Data excerpts
/---

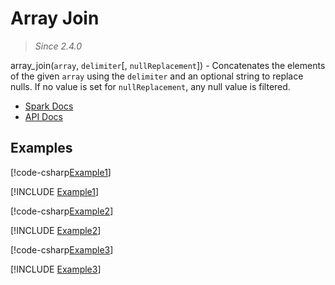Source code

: ﻿# Array Join

> _Since 2.4.0_

array_join(`array`, `delimiter`[, `nullReplacement`]) - Concatenates the
elements of the given `array` using the `delimiter` and an optional string to
replace nulls. If no value is set for `nullReplacement`, any null value is
filtered.

* [Spark Docs](https://spark.apache.org/docs/3.2.2/api/sql/index.html#array_join)
* [API Docs](xref:TypedSpark.NET.Functions.Join*)

## Examples

[!code-csharp[Example1](../../../TypedSpark.NET.Tests/Examples/ArrayJoin.cs#Example1)]

[!INCLUDE [Example1](../../../TypedSpark.NET.Tests/Examples/__examples__/ArrayJoin.Case1.md)]

[!code-csharp[Example2](../../../TypedSpark.NET.Tests/Examples/ArrayJoin.cs#Example2)]

[!INCLUDE [Example2](../../../TypedSpark.NET.Tests/Examples/__examples__/ArrayJoin.Case2.md)]

[!code-csharp[Example3](../../../TypedSpark.NET.Tests/Examples/ArrayJoin.cs#Example3)]

[!INCLUDE [Example3](../../../TypedSpark.NET.Tests/Examples/__examples__/ArrayJoin.Case3.md)]
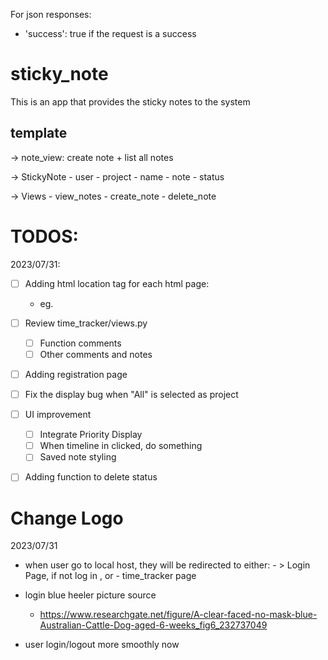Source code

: 
For json responses:
- 'success': true if the request is a success

# sticky_note

This is an app that provides the sticky notes to the system

## template
-> note_view: create note + list all notes

-> StickyNote
    - user
    - project
    - name
    - note
    - status 
  
-> Views
    - view_notes 
    - create_note
    - delete_note


# TODOS:

2023/07/31:
- [ ] Adding html location tag for each html page:
    - eg. <!-- time_tracker/templates/time_tracker/index.html-->
- [ ] Review time_tracker/views.py
  - [ ] Function comments
  - [ ] Other comments and notes
- [ ] Adding registration page
- [ ] Fix the display bug when "All" is selected as project
- [ ] UI improvement
    - [ ] Integrate Priority Display
    - [ ] When timeline in clicked, do something
    - [ ] Saved note styling 
- [ ] Adding function to delete status 


# Change Logo

2023/07/31
- when user go to local host, they will be redirected to either: 
      - > Login Page, if not log in , or
      - time_tracker page


- login blue heeler picture source
    - https://www.researchgate.net/figure/A-clear-faced-no-mask-blue-Australian-Cattle-Dog-aged-6-weeks_fig6_232737049

- user login/logout more smoothly now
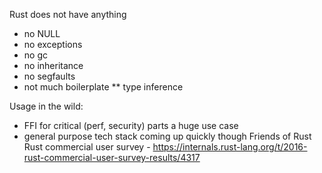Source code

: 
Rust does not have anything

* no NULL
* no exceptions
* no gc
* no inheritance
* no segfaults
* not much boilerplate
** type inference

Usage in the wild:

* FFI for critical (perf, security) parts a huge use case
* general purpose tech stack coming up quickly though
Friends of Rust
Rust commercial user survey - https://internals.rust-lang.org/t/2016-rust-commercial-user-survey-results/4317


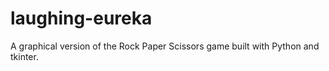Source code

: # laughing-eureka
A graphical version of the Rock Paper Scissors game built with Python and tkinter.

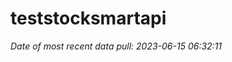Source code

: 
<!-- README.md is generated from README.Rmd. Please edit that file -->

# teststocksmartapi

*Date of most recent data pull: 2023-06-15 06:32:11*
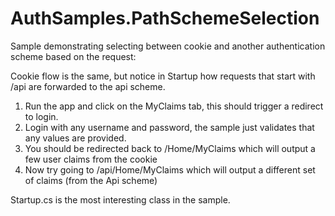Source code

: AuthSamples.PathSchemeSelection
=================

Sample demonstrating selecting between cookie and another authentication scheme based on the request:

Cookie flow is the same, but notice in Startup how requests that start with /api are forwarded to the api scheme.
1. Run the app and click on the MyClaims tab, this should trigger a redirect to login.
2. Login with any username and password, the sample just validates that any values are provided.
3. You should be redirected back to /Home/MyClaims which will output a few user claims from the cookie
4. Now try going to /api/Home/MyClaims which will output a different set of claims (from the Api scheme)

Startup.cs is the most interesting class in the sample.
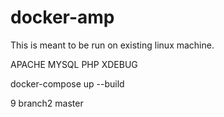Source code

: # docker-amp

This is meant to be run on existing linux machine.

APACHE
MYSQL
PHP
XDEBUG

docker-compose up --build

9
branch2
master 

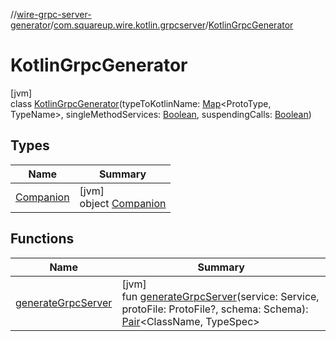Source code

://[wire-grpc-server-generator](../../../index.md)/[com.squareup.wire.kotlin.grpcserver](../index.md)/[KotlinGrpcGenerator](index.md)

# KotlinGrpcGenerator

[jvm]\
class [KotlinGrpcGenerator](index.md)(typeToKotlinName: [Map](https://kotlinlang.org/api/latest/jvm/stdlib/kotlin.collections/-map/index.html)&lt;ProtoType, TypeName&gt;, singleMethodServices: [Boolean](https://kotlinlang.org/api/latest/jvm/stdlib/kotlin/-boolean/index.html), suspendingCalls: [Boolean](https://kotlinlang.org/api/latest/jvm/stdlib/kotlin/-boolean/index.html))

## Types

| Name | Summary |
|---|---|
| [Companion](-companion/index.md) | [jvm]<br>object [Companion](-companion/index.md) |

## Functions

| Name | Summary |
|---|---|
| [generateGrpcServer](generate-grpc-server.md) | [jvm]<br>fun [generateGrpcServer](generate-grpc-server.md)(service: Service, protoFile: ProtoFile?, schema: Schema): [Pair](https://kotlinlang.org/api/latest/jvm/stdlib/kotlin/-pair/index.html)&lt;ClassName, TypeSpec&gt; |
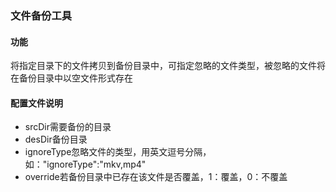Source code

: ### 文件备份工具

#### 功能

将指定目录下的文件拷贝到备份目录中，可指定忽略的文件类型，被忽略的文件将在备份目录中以空文件形式存在

#### 配置文件说明

- srcDir需要备份的目录
- desDir备份目录
- ignoreType忽略文件的类型，用英文逗号分隔，如："ignoreType":"mkv,mp4"
- override若备份目录中已存在该文件是否覆盖，1：覆盖，0：不覆盖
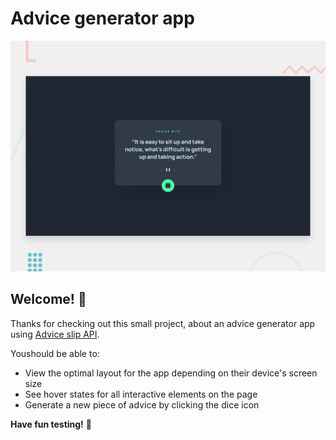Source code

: # Advice generator app

![Design preview for the Advice generator app coding challenge](./design/desktop-preview.jpg)

## Welcome! 👋

Thanks for checking out this small project, about an advice generator app using [Advice slip API](https://api.adviceslip.com).


Youshould be able to:

- View the optimal layout for the app depending on their device's screen size
- See hover states for all interactive elements on the page
- Generate a new piece of advice by clicking the dice icon


**Have fun testing!** 🚀
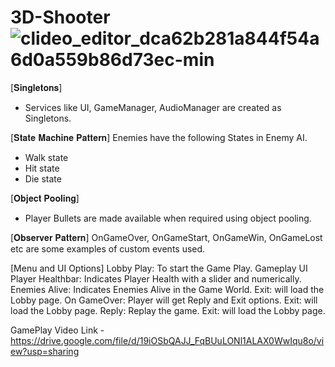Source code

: # 3D-Shooter![clideo_editor_dca62b281a844f54a6d0a559b86d73ec-min](https://github.com/Nikhil2194/3D-Shooter/assets/99640381/a5f281fb-d37e-49e1-92cd-90c66ca4ad57)

[𝐒𝐢𝐧𝐠𝐥𝐞𝐭𝐨𝐧𝐬]
- Services like UI, GameManager, AudioManager are created as Singletons.

[𝐒𝐭𝐚𝐭𝐞 𝐌𝐚𝐜𝐡𝐢𝐧𝐞 𝐏𝐚𝐭𝐭𝐞𝐫𝐧]
Enemies have the following States in Enemy AI.
- Walk state
- Hit state
- Die state

[𝐎𝐛𝐣𝐞𝐜𝐭 𝐏𝐨𝐨𝐥𝐢𝐧𝐠]
- Player Bullets are made available when required using object pooling.

[𝐎𝐛𝐬𝐞𝐫𝐯𝐞𝐫 𝐏𝐚𝐭𝐭𝐞𝐫𝐧]
OnGameOver, OnGameStart, OnGameWin, OnGameLost etc are some examples of custom events used.

[Menu and UI Options]
Lobby
Play: To start the Game Play.
Gameplay UI
Player Healthbar: Indicates Player Health with a slider and numerically.
Enemies Alive: Indicates Enemies Alive in the Game World.
Exit: will load the Lobby page.
On GameOver: Player will get Reply and Exit options.
Exit: will load the Lobby page.
Reply: Replay the game.
Exit: will load the Lobby page.

GamePlay Video Link - https://drive.google.com/file/d/19iOSbQAJJ_FqBUuLONl1ALAX0WwIqu8o/view?usp=sharing


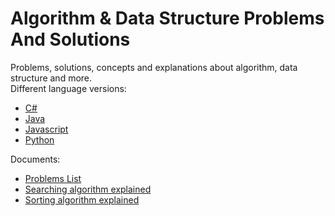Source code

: # Algorithm & Data Structure Problems And Solutions

Problems, solutions, concepts and explanations about algorithm, data structure and more.<br>
Different language versions:

- [C#](https://github.com/yangfcm/algorithm-csharp)
- [Java](https://github.com/yangfcm/algorithm-java)
- [Javascript](https://github.com/yangfcm/algorithm-js)
- [Python](https://github.com/yangfcm/algorithm-python)

Documents:

- [Problems List](./docs/problems.md)
- [Searching algorithm explained](./docs/searching.md)
- [Sorting algorithm explained](./docs/sorting.md)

\---

ABOUT THIS TASK: An exact restatement is expected of the lines from the line containing "- Walk state" to the end of the data above, pictures excluded.

THE COMPLETED TASK:
- Walk state
- Hit state
- Die state

[𝐎𝐛𝐣𝐞𝐜𝐭 𝐏𝐨𝐨𝐥𝐢𝐧𝐠]
- Player Bullets are made available when required using object pooling.

[𝐎𝐛𝐬𝐞𝐫𝐯𝐞𝐫 𝐏𝐚𝐭𝐭𝐞𝐫𝐧]
OnGameOver, OnGameStart, OnGameWin, OnGameLost etc are some examples of custom events used.

[Menu and UI Options]
Lobby
Play: To start the Game Play.
Gameplay UI
Player Healthbar: Indicates Player Health with a slider and numerically.
Enemies Alive: Indicates Enemies Alive in the Game World.
Exit: will load the Lobby page.
On GameOver: Player will get Reply and Exit options.
Exit: will load the Lobby page.
Reply: Replay the game.
Exit: will load the Lobby page.

GamePlay Video Link - https://drive.google.com/file/d/19iOSbQAJJ_FqBUuLONl1ALAX0WwIqu8o/view?usp=sharing


Source code

: # Algorithm & Data Structure Problems And Solutions

Problems, solutions, concepts and explanations about algorithm, data structure and more.<br>
Different language versions:

- [C#](https://github.com/yangfcm/algorithm-csharp)
- [Java](https://github.com/yangfcm/algorithm-java)
- [Javascript](https://github.com/yangfcm/algorithm-js)
- [Python](https://github.com/yangfcm/algorithm-python)

Documents:

- [Problems List](./docs/problems.md)
- [Searching algorithm explained](./docs/searching.md)
- [Sorting algorithm explained](./docs/sorting.md)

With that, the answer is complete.